TASK ITEM
For the data below, restate word for word only the lines from the line containing "DeskRest is a" through the line containing "## Releases", both ends included.

Records contained in a dataset
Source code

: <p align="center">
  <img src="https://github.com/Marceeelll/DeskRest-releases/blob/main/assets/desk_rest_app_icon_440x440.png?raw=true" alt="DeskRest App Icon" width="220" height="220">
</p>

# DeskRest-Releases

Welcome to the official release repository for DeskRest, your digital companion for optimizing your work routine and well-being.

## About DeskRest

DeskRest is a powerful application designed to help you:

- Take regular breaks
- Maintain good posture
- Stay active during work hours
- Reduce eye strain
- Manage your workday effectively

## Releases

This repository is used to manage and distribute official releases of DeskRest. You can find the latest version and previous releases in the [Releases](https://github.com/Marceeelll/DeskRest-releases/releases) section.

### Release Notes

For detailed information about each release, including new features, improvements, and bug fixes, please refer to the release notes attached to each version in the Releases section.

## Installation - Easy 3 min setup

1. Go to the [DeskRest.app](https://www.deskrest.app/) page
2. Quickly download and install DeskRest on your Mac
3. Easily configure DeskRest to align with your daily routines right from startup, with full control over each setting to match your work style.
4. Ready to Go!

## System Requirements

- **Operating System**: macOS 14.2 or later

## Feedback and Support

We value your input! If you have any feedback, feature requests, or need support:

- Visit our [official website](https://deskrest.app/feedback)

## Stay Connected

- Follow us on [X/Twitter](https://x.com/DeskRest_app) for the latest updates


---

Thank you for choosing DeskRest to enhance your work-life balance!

RESULT BELOW
DeskRest is a powerful application designed to help you:

- Take regular breaks
- Maintain good posture
- Stay active during work hours
- Reduce eye strain
- Manage your workday effectively

## Releases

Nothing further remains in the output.